So he is instrumental in ending slavery in England and ending the slave trade. He also wrote a number of works on Greek grammar. Now I don’t have a copy, because that would be pretty expensive to have a copy of his original work—but somebody Xeroxed this. Tom Wright [in the congregation] a number of years ago Xeroxed this sixty five pages called, “Remarks on the uses of the definitive article in the Greek text of the New Testament; containing many new proofs of the divinity of Christ, from passages, which are wrongly translated in the common English version.” (They never had short titles back then.) So that’s it. Well, well documented.
Now, we’re going to get into the rule in just a minute. This has been controversial because, like I said, it’s been abused and it has been misused by many pastors who should have known better.
When I went to seminary, one of my classmates was a guy by the name of Dan Wallace. Dan is very, very bright. Dan had already had four years at Biola, where he majored in Greek. So he came into Dallas Theological Seminary with more knowledge of Greek than the average Th.M. who graduates from Dallas.
Dan was doing advanced Ph.D. level study in Greek while the rest of us were just trying to figure out the alphabet and how it worked. At that time he had already started to specialize for his master’s thesis and later his dissertation. I can’t remember which one was which at this point, but it was on Granville Sharp’s Rule.
I remember one time when I was in probably my third year at Dallas, we used to have what they called brown bag lunches. This would be set up in one of the big auditoriums that was about two times the size of this church’s auditorium—maybe a little more. Everyone would bring their lunch in a brown paper bag, and we would sit there, eat our lunch, and balance our tablets. (I don’t mean like an iPad, I mean like a legal-size tablet.) We would try to scribble down as many notes as we could while we were listening to a professor talk about some specific issue.
So Dan did a workshop one lunch on the Granville Sharp Rule. That was the first time I really began to understand that there were some problems, some issues, some misunderstandings and difficulties with the Granville Sharp Rule. He pointed out in his analysis that almost every person who tries to argue that pastor and teacher refer to the same person does so on the basis of the Granville Sharp Rule—and they’re wrong. They’re dead wrong.

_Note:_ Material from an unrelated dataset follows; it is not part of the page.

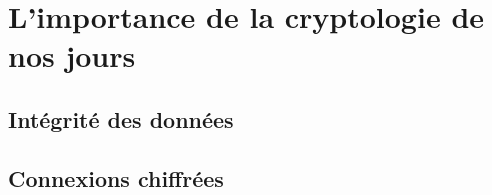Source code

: \chapter{L'importance de la cryptologie de nos jours}





\section{Intégrité des données}
\section{Connexions chiffrées}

Granville Sharp (we’ll look at it in a minute) does not apply. The problem is that Dan never addresses the MEN-DE.
In fact, he’s written a very, very good grammar called Greek Grammar Beyond the Basics. It came out in 1997, and it’s well laid out. It’s much more usable than a lot of grammars, but it has some flaws. Now I don’t teach through this grammar (I’ve worked through it on my own), but I’ve talsked to Greek professors who have.
Dan has some peculiarities in his theology. He is Lordship. He has some views of the church and ecclesiology that I wouldn’t quite agree with. They’re not way off base, but I wouldn’t quite agree with him. He holds to an “already/not yet” view of the Kingdom. He is a progressive dispensationalist. He is, I think, a little unclear on how he understands some of the gifts that have ceased—at least from what some of the readings that I’ve done there. So he’s got some issues.
In talking to people like George Meisinger, John Niemelä, and some other guys who teach through his book, year after year after year, their conclusion is that he reads his theology into the grammar instead of grammar into the theology way too many times. So you have to use him very, very carefully.
Now when we get into this issue, this is an area of expertise for him. So I think, on the one hand, he is pointing out a problem, and that is that a lot of pastors have taught that pastor and teacher must be grouped together because of the Granville Sharp Rule. But that’s not the only reason I would disagree.
I have over 100 commentaries on Ephesians in my Logos Bible Software program. Plus, I probably have fifteen or twenty others in print. I have not gone through all of them. I don’t have enough time to do that, but I have skimmed through a lot of them. And I noticed that even some people he classified as arguing from Granville Sharp didn’t.
They argued on the basis of the MEN-DE and never said anything about the article or Granville Sharp to argue that this last phrase is grouped together.
But let’s get into this Granville Sharp Rule a little bit and move on down.
Granville made this observation as he read through the Scriptures that there were times when you had two nouns connected by a conjunction (like God and Savior) that had an article in front of the first noun but not in front of the second noun, and that in many of the cases both of those nouns apply to the same person.
As I read in the title of his work, that it contained “many new proofs of the divinity of Christ.” What he realized was a lot of these had to do with key passages that demonstrate that the New Testament writers understood Jesus to be fully divine. That’s really the main theological issue.
So he says, “When the copulative και connects two nouns of the same case [viz. nouns (either substantive or adjective, or participles) of personal description, respecting office, dignity, affinity, or connexion, and attributes, properties, or qualities, good or ill], if the article ὁ, or any of its cases, precedes the first of the said nouns or participles, and is not repeated before the second noun or participle, the latter [that is, the second noun] always relates to the same person that is expressed or described by the first noun or participle: i.e., it denotes a farther description of the first-named person … .”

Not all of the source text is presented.